Warm praise for Cowes Lifeboat Station’s response to many call-outs

Lifeboats News Release

The unusually high number of call-outs involving Cowes RNLI lifeboat over an 11-day period brought praise for the station’s all-volunteer members from their Lifeboat Operations Manager, Mark Southwell.

One of the last ‘shouts’ involved a sinking 33 foot motorboat in Wootton Creek, attended by the lifeboat just after 3 am on Sunday, 18 June.

RNLI/George Chastney

One of the last ‘shouts’ involved a sinking 33 foot motorboat in Wootton Creek, attended by the lifeboat just after 3 am on Sunday, 18 June.

From Thursday 8th June to Sunday 18th June there were no fewer than nine ‘shouts’, with each one attracting sufficient lifeboat crew, shore-crew and a launch authority member to fully respond to the perceived emergency.

“The consistency throughout was quite outstanding, considering our volunteers also have a life outside of the RNLI including family and work commitments,” said Mark. “Although, fortunately, not one of the call-outs involved an injury or a fatality, there were several where the outcome could have been very different without our attendance.”

The ‘shouts’ included a yacht aground on the Bramble Bank, several men in difficulty in the River Medina, engine failure involving yachts, a RIB, and a fishing boat, a capsized windsurfer, a sinking motorboat in Wootton Creek, and a drifting unattended RIB. And several of the call-outs were late at night or in the early hours of the morning.

Key facts about the RNLI

The Royal National Lifeboat Institution is the charity that saves lives at sea. Our volunteers provide a 24-hour search and rescue service in the United Kingdom and Ireland from 238 lifeboat stations, including four along the River Thames and inland lifeboat stations at Loch Ness, Lough Derg, Enniskillen and Lough Ree.
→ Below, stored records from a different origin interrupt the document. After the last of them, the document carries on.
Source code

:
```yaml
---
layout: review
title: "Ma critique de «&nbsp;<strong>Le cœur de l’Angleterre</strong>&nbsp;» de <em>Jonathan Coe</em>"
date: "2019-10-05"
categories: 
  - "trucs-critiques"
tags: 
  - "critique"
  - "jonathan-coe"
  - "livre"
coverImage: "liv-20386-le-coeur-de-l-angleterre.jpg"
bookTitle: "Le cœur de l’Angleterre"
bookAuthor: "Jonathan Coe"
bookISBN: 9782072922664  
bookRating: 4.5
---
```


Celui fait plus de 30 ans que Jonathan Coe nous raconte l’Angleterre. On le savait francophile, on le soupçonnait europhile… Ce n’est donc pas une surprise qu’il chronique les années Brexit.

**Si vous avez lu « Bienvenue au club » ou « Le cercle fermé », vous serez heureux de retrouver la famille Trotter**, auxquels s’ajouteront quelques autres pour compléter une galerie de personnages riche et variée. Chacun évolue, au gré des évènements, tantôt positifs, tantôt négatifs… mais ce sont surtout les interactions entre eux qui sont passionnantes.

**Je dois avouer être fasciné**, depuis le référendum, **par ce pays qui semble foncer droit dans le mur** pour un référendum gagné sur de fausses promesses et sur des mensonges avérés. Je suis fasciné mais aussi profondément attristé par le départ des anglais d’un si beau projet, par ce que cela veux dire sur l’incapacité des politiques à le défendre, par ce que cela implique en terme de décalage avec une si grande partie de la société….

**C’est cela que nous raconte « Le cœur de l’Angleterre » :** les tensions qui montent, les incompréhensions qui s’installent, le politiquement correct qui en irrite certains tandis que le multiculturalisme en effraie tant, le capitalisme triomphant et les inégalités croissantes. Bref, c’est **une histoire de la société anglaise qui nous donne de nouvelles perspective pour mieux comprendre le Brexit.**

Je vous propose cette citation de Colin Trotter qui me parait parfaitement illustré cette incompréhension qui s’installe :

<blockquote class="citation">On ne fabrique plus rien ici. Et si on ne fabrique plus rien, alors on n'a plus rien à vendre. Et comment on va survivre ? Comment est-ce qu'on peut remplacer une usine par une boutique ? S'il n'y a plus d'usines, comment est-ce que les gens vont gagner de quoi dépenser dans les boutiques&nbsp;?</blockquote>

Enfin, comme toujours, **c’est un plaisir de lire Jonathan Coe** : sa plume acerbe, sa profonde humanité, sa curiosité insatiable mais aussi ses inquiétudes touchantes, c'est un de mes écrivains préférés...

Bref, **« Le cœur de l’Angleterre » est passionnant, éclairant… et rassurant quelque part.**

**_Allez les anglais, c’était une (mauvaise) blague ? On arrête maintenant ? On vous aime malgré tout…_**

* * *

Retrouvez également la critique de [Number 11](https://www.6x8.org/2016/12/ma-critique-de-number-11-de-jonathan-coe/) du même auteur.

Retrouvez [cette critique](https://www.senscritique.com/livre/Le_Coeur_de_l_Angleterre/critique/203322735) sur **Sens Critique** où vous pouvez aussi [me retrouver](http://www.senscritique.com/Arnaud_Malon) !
Additionally the RNLI has more than 1,000 lifeguards on over 240 beaches around the UK and operates a specialist flood rescue team, which can respond anywhere across the UK and Ireland when inland flooding puts lives at risk.

The RNLI relies on public donations and legacies to maintain its rescue service. As a charity it is separate from, but works alongside, government-controlled and funded coastguard services. Since the RNLI was founded in 1824 our lifeboat crews and lifeguards have saved at least 140,000 lives. Volunteers make up 95% of the charity, including 4,600 volunteer lifeboat crew members and 3,000 volunteer shore crew. Additionally, tens of thousands of other dedicated volunteers raise funds and awareness, give safety advice, and help in our museums, shops and offices.